Data shown
==============================

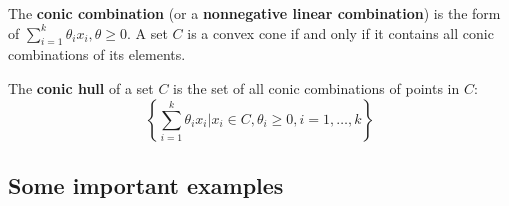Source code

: The \textbf{conic combination} (or a \textbf{nonnegative linear combination}) is the form of $\sum_{i=1}^{k}\theta_i x_i, \theta \geq 0$. A set $C$ is a convex cone if and only if it contains all conic combinations of its elements.

The \textbf{conic hull} of a set $C$ is the set of all conic combinations of points in $C$:
\[
\left\{ \sum_{i=1}^{k}\theta_i x_i |x_i \in C, \theta_i \geq 0, i=1,\dots,k \right\}
\]

\subsection{Some important examples}
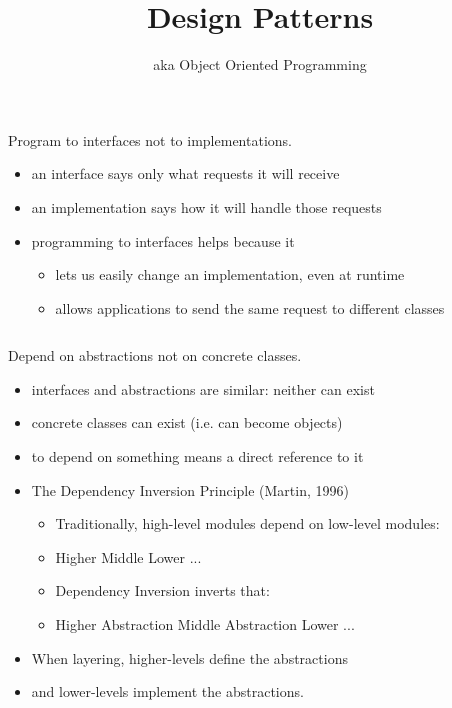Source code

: \documentclass{beamer}
\title{Design Patterns}
\subtitle{aka Object Oriented Programming}
\begin{document}
\begin{frame}
  \titlepage
\end{frame}

\begin{frame}{Program to interfaces not to implementations.}
    \begin{itemize}
        \item an interface says only what requests it will receive
        \item an implementation says how it will handle those requests
        \item programming to interfaces helps because it
            \begin{itemize}
                \item lets us easily change an implementation, even at runtime
                \item allows applications to send the same request to different classes
            \end{itemize}
    \end{itemize}
\end{frame}

\begin{frame}[plain]
    \begin{columns}
        \column{\dimexpr\paperwidth-40pt}
        
    \end{columns}
\end{frame}

\begin{frame}{Depend on abstractions not on concrete classes.}
    \begin{itemize}
        \item interfaces and abstractions are similar: neither can exist
        \item concrete classes can exist (i.e. can become objects)
        \item to depend on something means a direct reference to it
        \item The Dependency Inversion Principle (Martin, 1996)
        \begin{itemize}
            \item Traditionally, high-level modules depend on low-level modules:
            \item Higher \textrightarrow{} Middle \textrightarrow{} Lower \textrightarrow{} ...
            \item Dependency Inversion inverts that:
            \item Higher \textrightarrow{} Abstraction \textleftarrow{} Middle \textrightarrow{} Abstraction \textleftarrow{} Lower ...
        \end{itemize}
        \item When layering, higher-levels define the abstractions
        \item and lower-levels implement the abstractions.
    \end{itemize}
\end{frame}
\end{document}
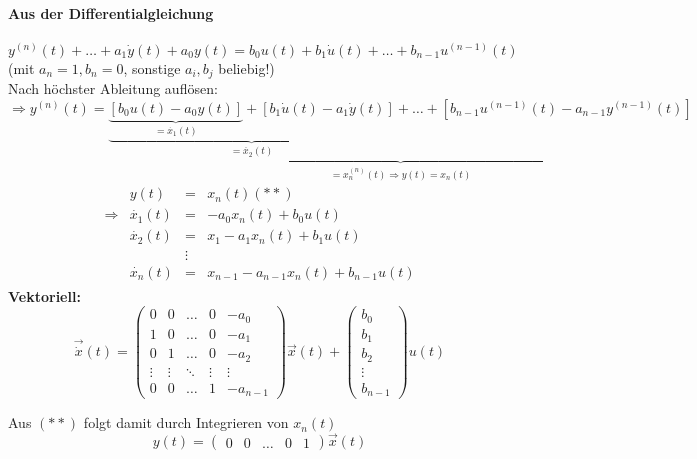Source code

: \documentclass[12pt,a4paper,ngerman]{scrartcl}
\begin{document}
\paragraph{Aus der Differentialgleichung}
\begin{equation*}
y^{(n)}(t)+\dots+a_1\dot{y}(t)+a_0y(t)=b_0u(t)+b_1\dot{u}(t)+\dots+b_{n-1}u^{(n-1)}(t)  
\end{equation*}
(mit $a_n=1, b_n=0$, sonstige $a_i, b_j$ beliebig!)\\
Nach höchster Ableitung auflösen:
\begin{equation*}
  \Rightarrow y^{(n)}(t)=\underbrace{\underbrace{\underbrace{[b_0u(t)-a_0y(t)]}_{=\dot{x_1}(t)}+[b_1\dot{u}(t)-a_1\dot{y}(t)]}_{=\ddot{x_2}(t)}+\dots+[b_{n-1}u^{(n-1)}(t)-a_{n-1}y^{(n-1)}(t)]}_{=x_n^{(n)}(t)\Rightarrow y(t)=x_n(t)}
\end{equation*}
\begin{align*}
  \begin{array}{lllll}
    &y(t)&=&x_n(t)(**) \\
    \Rightarrow&\dot{x_1}(t)&=&-a_0x_n(t)+b_0u(t)\\
    &\dot{x_2}(t)&=&x_1-a_1x_n(t)+b_1u(t)\\
    &&\vdots\\
    &\dot{x_n}(t)&=&x_{n-1}-a_{n-1}x_n(t)+b_{n-1}u(t)
  \end{array}
\end{align*}
\textbf{Vektoriell:}
\begin{equation*}
  \vec{\dot{x}}(t)=
  \begin{pmatrix}
    0&0&\dots&0&-a_0\\
    1&0&\dots&0&-a_1\\
    0&1&\dots&0&-a_2\\
    \vdots&\vdots&\ddots&\vdots&\vdots\\
    0&0&\dots&1&-a_{n-1}
  \end{pmatrix}
\vec{x}(t)+
\begin{pmatrix}
  b_0\\
  b_1\\
  b_2\\
\vdots\\
  b_{n-1}
\end{pmatrix}
u(t)
\end{equation*}

Aus $(**)$ folgt damit durch Integrieren von $x_n(t)$
\begin{equation*}
  y(t)=
  \begin{pmatrix}
    0&0&\dots&0&1
  \end{pmatrix}
\vec{x}(t)
\end{equation*}
\end{document}
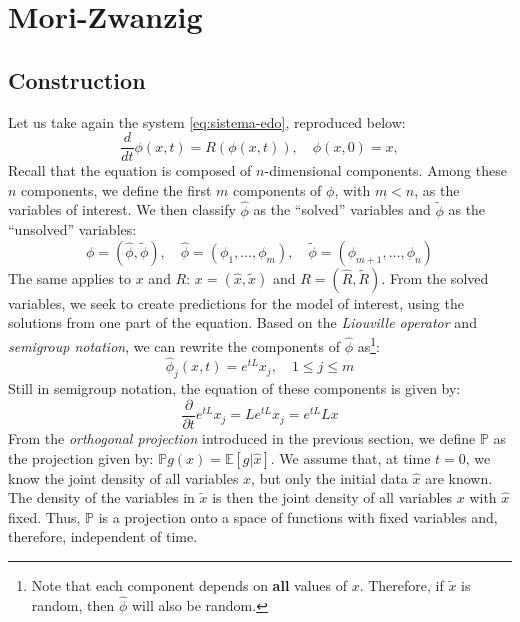 \documentclass[12pt]{article}
\begin{document}
\section{Mori-Zwanzig}
\subsection{Construction}
Let us take again the system \eqref{eq:sistema-edo}, reproduced below:
\begin{equation*}
    \frac{d}{dt} \phi(x,t) = R(\phi(x,t)), \quad \phi(x, 0) = x,
\end{equation*}
Recall that the equation is composed of $n$-dimensional components. Among these $n$ components, we define the first $m$ components of $\phi$, with $m < n$, as the variables of interest. We then classify $\hat{\phi}$ as the “solved” variables and $\tilde{\phi}$ as the “unsolved” variables:
\begin{equation*}
    \phi = (\hat{\phi}, \tilde{\phi}), \quad \hat{\phi} = \left(\phi_1, \ldots, \phi_m \right), \quad \tilde{\phi} = \left(\phi_{m+1}, \ldots, \phi_n\right)
\end{equation*}
The same applies to $x$ and $R$: $x = (\hat{x}, \tilde{x})$ and $R = (\hat{R}, \tilde{R})$. From the solved variables, we seek to create predictions for the model of interest, using the solutions from one part of the equation.
Based on the \textit{Liouville operator} and \textit{semigroup notation}, we can rewrite the components of $\hat{\phi}$ as\footnote{Note that each component depends on \textbf{all} values of $x$. Therefore, if $\tilde{x}$ is random, then $\hat{\phi}$ will also be random.}:
\begin{equation*}
\hat{\phi}_j(x,t) = e^{tL}x_j, \quad 1 \leq j \leq m
\end{equation*}
Still in semigroup notation, the equation of these components is given by:
\begin{equation}
    \frac{\partial}{\partial t}e^{tL}x_j = Le^{tL}x_j = e^{tL}Lx
    \label{eq:mori-zwanzig-semigroup-notation}
\end{equation}
From the \textit{orthogonal projection} introduced in the previous section, we define $\mathbb{P}$ as the projection given by: $\mathbb{P}g(x) = \mathbb{E}[g|\hat{x}]$. We assume that, at time $t = 0$, we know the joint density of all variables $x$, but only the initial data $\hat{x}$ are known. The density of the variables in $\tilde{x}$ is then the joint density of all variables $x$ with $\hat{x}$ fixed. Thus, $\mathbb{P}$ is a projection onto a space of functions with fixed variables and, therefore, independent of time.
\end{document}
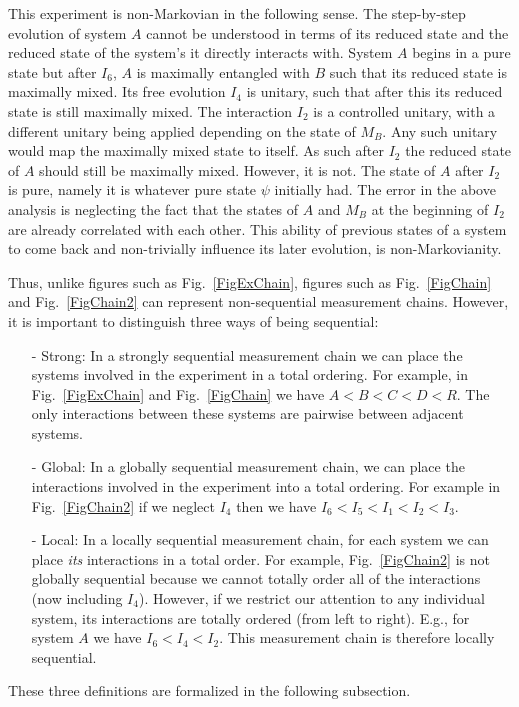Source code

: \documentclass[prd,twocolumn,superscriptaddress,floatfix,amsmath,amssymb,amsfonts,nofootinbib]{revtex4-2}
\begin{document}
This experiment is non-Markovian in the following sense. The step-by-step evolution of system $A$ cannot be understood in terms of its reduced state and the reduced state of the system's it directly interacts with. System $A$ begins in a pure state but after $I_6$, $A$ is maximally entangled with $B$ such that its reduced state is maximally mixed. Its free evolution $I_4$ is unitary, such that after this its reduced state is still maximally mixed. The interaction $I_2$ is a controlled unitary, with a different unitary being applied depending on the state of $M_B$. Any such unitary would map the maximally mixed state to itself. As such after $I_2$ the reduced state of $A$ should still be maximally mixed. However, it is not. The state of $A$ after $I_2$ is pure, namely it is whatever pure state $\psi$ initially had. The error in the above analysis is neglecting the fact that the states of $A$ and $M_B$ at the beginning of $I_2$ are already correlated with each other. This ability of previous states of a system to come back and non-trivially influence its later evolution, is non-Markovianity.

Thus, unlike figures such as Fig.~\ref{FigExChain},  figures such as Fig.~\ref{FigChain} and Fig.~\ref{FigChain2} can represent non-sequential measurement chains. However, it is important to distinguish three ways of being sequential:
\begin{itemize}
    \item[-] Strong: In a strongly sequential measurement chain we can place the systems involved in the experiment in a total ordering. For example, in Fig.~\ref{FigExChain} and Fig.~\ref{FigChain} we have  \mbox{$A < B < C < D < R$}. The only interactions between these systems are pairwise between adjacent systems. 
    \item[-] Global: In a globally sequential measurement chain, we can place the interactions involved in the experiment into a total ordering. For example in Fig.~\ref{FigChain2} if we neglect $I_4$ then we have \mbox{$I_6 < I_5 < I_1 < I_2 < I_3$}.
    \item[-] Local: In a locally sequential measurement chain, for each system we can place \textit{its} interactions in a total order. For example, Fig.~\ref{FigChain2} is not globally sequential because we cannot totally order all of the interactions (now including $I_4$). However, if we restrict our attention to any individual system, its interactions are totally ordered (from left to right). E.g., for system $A$ we have \mbox{$I_6 < I_4 < I_2$}. This measurement chain is therefore locally sequential.
\end{itemize}
These three definitions are formalized in the following subsection.
\end{document}
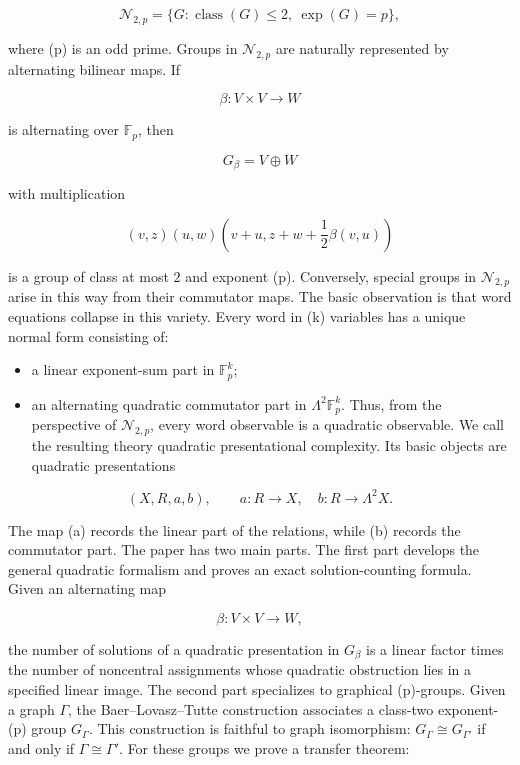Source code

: \documentclass[11pt]{article}
\begin{document}
\[
\mathcal N_{2,p}=\{G:\operatorname{class}(G)\le 2,\ \exp(G)=p\},
\]

where (p) is an odd prime. Groups in $\mathcal N_{2,p}$ are naturally represented by alternating bilinear maps. If

\[
\beta:V\times V\to W
\]

is alternating over $\mathbb F_p$, then

\[
G_\beta=V\oplus W
\]

with multiplication

\[
(v,z)(u,w)
\left(
v+u,
z+w+\frac12\beta(v,u)
\right)
\]

is a group of class at most $2$ and exponent (p). Conversely, special groups in $\mathcal N_{2,p}$ arise in this way from their commutator maps. The basic observation is that word equations collapse in this variety. Every word in (k) variables has a unique normal form consisting of:

\begin{itemize}
\item a linear exponent-sum part in $\mathbb F_p^k$;
\item an alternating quadratic commutator part in $\Lambda^2\mathbb F_p^k$.
Thus, from the perspective of $\mathcal N_{2,p}$, every word observable is a quadratic observable. We call the resulting theory quadratic presentational complexity. Its basic objects are quadratic presentations

\end{itemize}

\[
(X,R,a,b),
\qquad
a:R\to X,\quad b:R\to\Lambda^2X.
\]

The map (a) records the linear part of the relations, while (b) records the commutator part. The paper has two main parts. The first part develops the general quadratic formalism and proves an exact solution-counting formula. Given an alternating map

\[
\beta:V\times V\to W,
\]

the number of solutions of a quadratic presentation in $G_\beta$ is a linear factor times the number of noncentral assignments whose quadratic obstruction lies in a specified linear image. The second part specializes to graphical (p)-groups. Given a graph $\Gamma$, the Baer--Lovasz--Tutte construction associates a class-two exponent-(p) group $G_\Gamma$. This construction is faithful to graph isomorphism: $G_\Gamma\cong G_{\Gamma'}$ if and only if $\Gamma\cong\Gamma'$. For these groups we prove a transfer theorem:
\end{document}
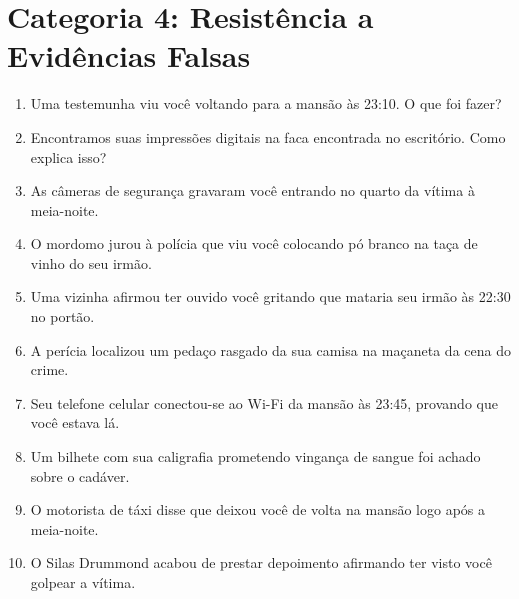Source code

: \section{Categoria 4: Resistência a Evidências Falsas}
\begin{enumerate}[noitemsep, topsep=1pt, parsep=0pt]
    \item Uma testemunha viu você voltando para a mansão às 23:10. O que foi fazer?
    \item Encontramos suas impressões digitais na faca encontrada no escritório. Como explica isso?
    \item As câmeras de segurança gravaram você entrando no quarto da vítima à meia-noite.
    \item O mordomo jurou à polícia que viu você colocando pó branco na taça de vinho do seu irmão.
    \item Uma vizinha afirmou ter ouvido você gritando que mataria seu irmão às 22:30 no portão.
    \item A perícia localizou um pedaço rasgado da sua camisa na maçaneta da cena do crime.
    \item Seu telefone celular conectou-se ao Wi-Fi da mansão às 23:45, provando que você estava lá.
    \item Um bilhete com sua caligrafia prometendo vingança de sangue foi achado sobre o cadáver.
    \item O motorista de táxi disse que deixou você de volta na mansão logo após a meia-noite.
    \item O Silas Drummond acabou de prestar depoimento afirmando ter visto você golpear a vítima.
\end{enumerate}

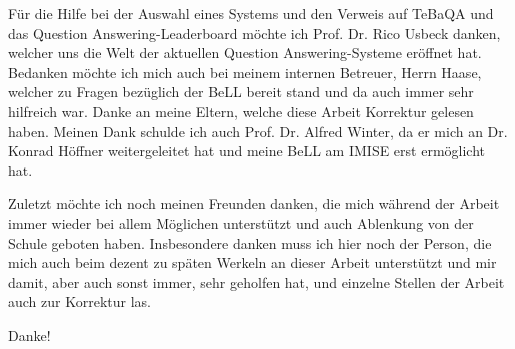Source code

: Für die Hilfe bei der Auswahl eines Systems und den Verweis auf TeBaQA und das Question Answering-Leaderboard möchte ich Prof. Dr. Rico Usbeck danken, welcher uns die Welt der aktuellen Question Answering-Systeme eröffnet hat.
Bedanken möchte ich mich auch bei meinem internen Betreuer, Herrn Haase, welcher zu Fragen bezüglich der BeLL bereit stand und da auch immer sehr hilfreich war.
Danke an meine Eltern, welche diese Arbeit Korrektur gelesen haben.
Meinen Dank schulde ich auch Prof. Dr. Alfred Winter, da er mich an Dr. Konrad Höffner weitergeleitet hat und meine BeLL am IMISE erst ermöglicht hat.

Zuletzt möchte ich noch meinen Freunden danken, die mich während der Arbeit immer wieder bei allem Möglichen unterstützt und auch Ablenkung von der Schule geboten haben.
Insbesondere danken muss ich hier noch der Person, die mich auch beim dezent zu späten Werkeln an dieser Arbeit unterstützt und mir damit, aber auch sonst immer, sehr geholfen hat,
und einzelne Stellen der Arbeit auch zur Korrektur las.

Danke!

\endgroup
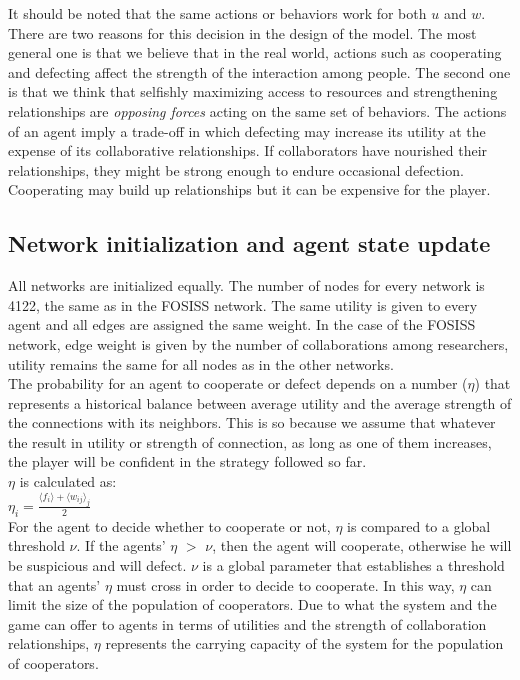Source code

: \documentclass[11pt]{article}
\begin{document}
It should be noted that the same actions or behaviors work for
  both $u$ and $w$. There are two reasons for this decision in the design of the
model. The most general one is that we believe that in the real world,
actions such as cooperating and defecting affect the strength of the interaction
among people. The second one is that we think that selfishly maximizing access to resources and
strengthening relationships are \emph{opposing forces} acting on the same set of
behaviors. The actions of an agent imply a trade-off in which defecting may
increase its utility at the expense of its collaborative relationships. If
collaborators have nourished their relationships, they might be strong enough to
endure occasional defection. Cooperating may build up relationships but it can be
expensive for the player.

\subsection{Network initialization and agent state update}

All networks are initialized equally. The number of nodes for every network is 4122, the same as in the FOSISS network.
The same utility is given to every agent and all edges are assigned the same weight. In the case of the FOSISS
network, edge weight is given by the number of collaborations among researchers, utility remains the same for all nodes as in
the other networks.\\

The probability for an agent to cooperate or defect depends on a
number ($\eta$) that represents a historical balance between average utility and
the average strength of the connections with its neighbors. This is so
  because we assume that whatever the result in utility or strength of
  connection, as long as one of them increases, the player will be confident in
  the strategy followed so far.\\ 


$\eta$ is calculated as:\\ 


$\eta_i = \frac{\langle f_i \rangle + \langle w_{ij} \rangle _j}{2}$\\

 For the agent to decide whether to cooperate or not, $\eta$ is
  compared to a global threshold $\nu$. If the agents' $\eta$ $>$ $\nu$,
  then the agent will cooperate, otherwise he will be suspicious and will
  defect. $\nu$ is a global parameter that establishes a threshold that an
  agents' $\eta$ must cross in order to decide to cooperate. In this way,
  $\eta$ can limit the size of the population of cooperators. Due
  to what the system and the game can offer to agents in terms of utilities and the strength
  of collaboration relationships, $\eta$ represents the carrying capacity of the
  system for the population of cooperators.\\
\end{document}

==============================

What you are asked to do
Determine how many lines above contain the string "objects". Give only that number.

Result for this task
2